Each 'Trade Route' is not unitary. Rather, the distance is measured between Trading Posts, of which there can be ANY number between destinations. The distance between individual posts depends on technology and terrain: longer over grasslands or plains, shorter across jungles, tundra, impossible across Mountains. Also much, much longer along rivers or coasts or the sea - boats or even rafts are always faster and cheaper in effort required to move goods until Railroads and Artificially-Powered Movement.

Barbarians, as I've posted before, could be Hostile (current Barbarian mode), Neutral, or Friendly (a Goodie Hut that doesn't disappear on contact. Friendly or Neutral 'Barbarian' camps can act as Trading Posts. Any city not at war with you is also a Trading Post. You can, if necessary, establish Trading Posts outside your own territory: 'Settlements' or 'camps' that may be based on a Worker constructing it, Military Unit garrisoning it, or even a Religious Settlement ('Monastery') providing a waypoint for travelers carrying goodies. Thus, such an independent Post may be established by a Worker, a military unit, or a Great Prophet/Missionary or a Great Merchant (who can establish X number of Posts instead of just one) - but the military unit is permanently stationed as a Caravan Guard/Garrison at Fort Godforsaken and if moved, may break the Route.

An established Trade Route does not consist of a single ship or camel hauling goods. Graphically, it would be indicated by a series of caravans or ships, each representing One Turn's worth of goods/Gold along that route. Barbarians or other raiders ('Pirates', 'Privateers', etc) that 'raid' the route would destroy (and steal) one or more Turn's worth of Route Value, but NOT destroy the entire route - unless they sat right on it for X turns - then the route would automatically try to find an alternative around the 'block'.
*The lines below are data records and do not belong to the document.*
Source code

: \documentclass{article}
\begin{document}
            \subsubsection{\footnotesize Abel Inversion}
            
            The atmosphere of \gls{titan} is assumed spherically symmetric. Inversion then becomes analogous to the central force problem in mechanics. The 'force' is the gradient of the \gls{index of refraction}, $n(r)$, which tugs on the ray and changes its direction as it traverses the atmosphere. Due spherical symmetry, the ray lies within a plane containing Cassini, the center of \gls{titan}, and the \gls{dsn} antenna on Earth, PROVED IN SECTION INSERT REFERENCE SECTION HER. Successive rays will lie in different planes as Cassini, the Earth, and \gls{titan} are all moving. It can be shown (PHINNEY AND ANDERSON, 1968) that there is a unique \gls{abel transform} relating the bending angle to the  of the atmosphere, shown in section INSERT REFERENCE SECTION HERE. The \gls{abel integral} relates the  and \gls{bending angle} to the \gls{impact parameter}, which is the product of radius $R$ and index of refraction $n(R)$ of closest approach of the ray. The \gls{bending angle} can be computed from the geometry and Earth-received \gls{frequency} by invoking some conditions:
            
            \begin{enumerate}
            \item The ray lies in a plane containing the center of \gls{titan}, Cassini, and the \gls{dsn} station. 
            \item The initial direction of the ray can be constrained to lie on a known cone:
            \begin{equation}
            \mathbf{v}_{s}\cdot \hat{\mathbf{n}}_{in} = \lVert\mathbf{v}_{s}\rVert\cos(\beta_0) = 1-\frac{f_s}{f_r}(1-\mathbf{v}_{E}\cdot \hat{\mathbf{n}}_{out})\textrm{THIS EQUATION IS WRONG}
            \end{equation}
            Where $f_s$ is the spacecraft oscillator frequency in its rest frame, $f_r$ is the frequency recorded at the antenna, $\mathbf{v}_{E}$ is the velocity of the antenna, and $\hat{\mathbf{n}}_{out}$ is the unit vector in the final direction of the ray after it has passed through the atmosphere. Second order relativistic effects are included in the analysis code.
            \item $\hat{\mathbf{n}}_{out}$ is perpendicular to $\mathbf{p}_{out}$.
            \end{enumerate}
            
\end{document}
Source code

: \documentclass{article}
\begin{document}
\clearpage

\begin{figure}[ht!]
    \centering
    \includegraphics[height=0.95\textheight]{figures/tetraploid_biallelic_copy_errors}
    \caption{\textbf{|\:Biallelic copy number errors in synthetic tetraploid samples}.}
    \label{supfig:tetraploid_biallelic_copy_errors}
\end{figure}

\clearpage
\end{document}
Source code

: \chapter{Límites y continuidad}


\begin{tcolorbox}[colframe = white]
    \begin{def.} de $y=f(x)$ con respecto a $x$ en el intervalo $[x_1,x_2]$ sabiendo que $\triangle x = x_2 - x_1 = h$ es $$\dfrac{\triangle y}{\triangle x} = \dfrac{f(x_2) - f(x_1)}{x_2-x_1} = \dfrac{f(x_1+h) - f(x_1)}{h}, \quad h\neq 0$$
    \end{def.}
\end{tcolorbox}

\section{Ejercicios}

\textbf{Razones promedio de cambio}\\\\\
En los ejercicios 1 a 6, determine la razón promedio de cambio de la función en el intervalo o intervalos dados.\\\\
All of this would make Trade a Single System, make Trade Routes much less vulnerable to complete destruction, and allow more trade early in the game between close neighbors (who emphasize trade - it still requires resources and effort on your part to set Routes up) and even the occasional really long-range trade route through multiple cities and Posts - Silk Road, anyone?
 
I know why it's that way: Resources are too important, especially in the early game - you may absolutely NEED to have access to another Luxury to keep growing, or to Iron or Horses to stay alive (Your nearest neighbors are the Aztecs, Zulus, Assyrians, and Huns - you don't have a lot of choices!). The 'Diplomatic' Trade system is designed to give you options that the terrain and starting position may not give you.
I don't really know why they got rid of roads as a prerequisite for trading physical goods, but in Civ III that requirement was still there (I don't know about Civ IV), and they were also at risk of barbarian pillages. While those resources were just as important there.
It's absolutely possible to integrate Civ 5's separate trading systems into one system. My theory is they tried to keep this aspect of the game simple for Civ 5, at least initially. Then they had to come up with things for the expansions, they had received a lot of criticism about Civ 5 having been dumbed down to a little war game with little to do for the builder, so they came up with a lot more to do for builders; religion, trade caravans, tourism...
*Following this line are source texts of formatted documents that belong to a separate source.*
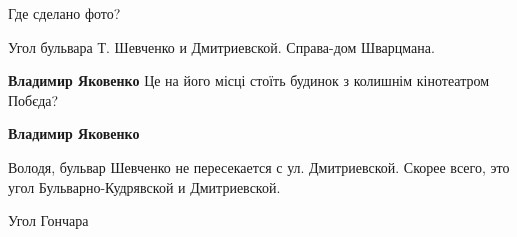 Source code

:  
 
 
 
 

Где сделано фото?

Угол бульвара Т. Шевченко и Дмитриевской. Справа-дом Шварцмана.

\textbf{Владимир Яковенко} Це на його місці стоїть будинок з колишнім кінотеатром Побєда?

\textbf{Владимир Яковенко} 

Володя, бульвар Шевченко не пересекается с ул. Дмитриевской. Скорее всего, это
угол Бульварно-Кудрявской и Дмитриевской.

Угол Гончара
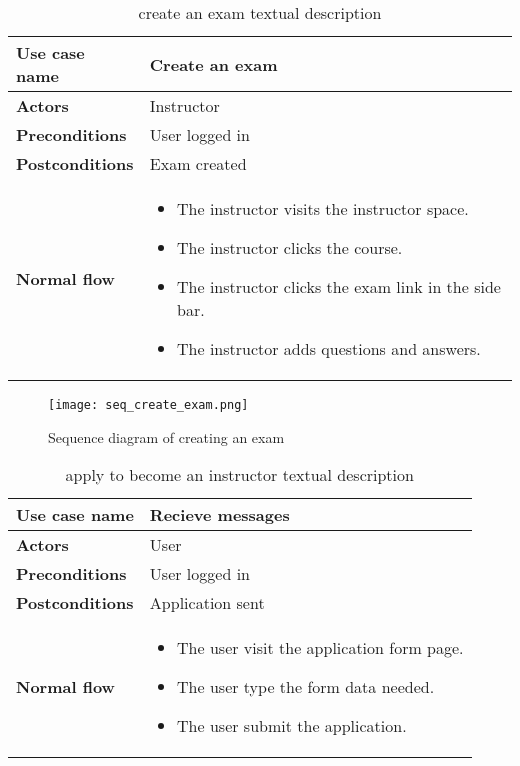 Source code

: \begin{table}[H]
\centering
\caption{create an exam textual description}
\begin{tabular}{|p{4cm}|p{10cm}|}
\hline
\textbf{\large{Use case name}} & Create an exam \\\hline
\textbf{\large{Actors}} & Instructor \\\hline
\textbf{\large{Preconditions}} & User logged in \\\hline
\textbf{\large{Postconditions}} & Exam created  \\\hline
\textbf{\large{Normal flow}} & 
\begin{itemize}
  \item The instructor visits the instructor space.
  \item The instructor clicks the course.
  \item The instructor clicks the exam link in the side bar.
  \item The instructor adds questions and answers.
\end{itemize}
\\\hline

\end{tabular}
\end{table}

\begin{figure}[!ht]
    \centering
    \texttt{[image: seq\_create\_exam.png]}
    \caption{Sequence diagram of creating an exam}
    \label{fig:seq_create_exam}
\end{figure}


\vfill
\clearpage

\begin{table}[H]
\centering
\caption{apply to become an instructor textual description}
\begin{tabular}{|p{4cm}|p{10cm}|}
\hline
\textbf{\large{Use case name}} & Recieve messages \\\hline
\textbf{\large{Actors}} & User \\\hline
\textbf{\large{Preconditions}} & User logged in \\\hline
\textbf{\large{Postconditions}} & Application sent \\\hline
\textbf{\large{Normal flow}} & 
\begin{itemize}
  \item The user visit the application form page.
  \item The user type the form data needed.
  \item The user submit the application.
\end{itemize}
\\\hline

\end{tabular}
\end{table}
I'm certain the eventual trade route system wasn't planned from the start. Vanilla and Gods and Kings still have river gold. They removed that to accommodate the new trading system. They kept the trade system they had, what you call the 'diplomatic' trade system, but I don't know, I doubt they would have made Civ 5 this way if they had known in advance the way they wanted to go. There was a switch of people being involved with it as well, as you probably know; Jon Schafer out, Ed Beach in.
 
there are actually 3 systems - trade network, trade routes and deals.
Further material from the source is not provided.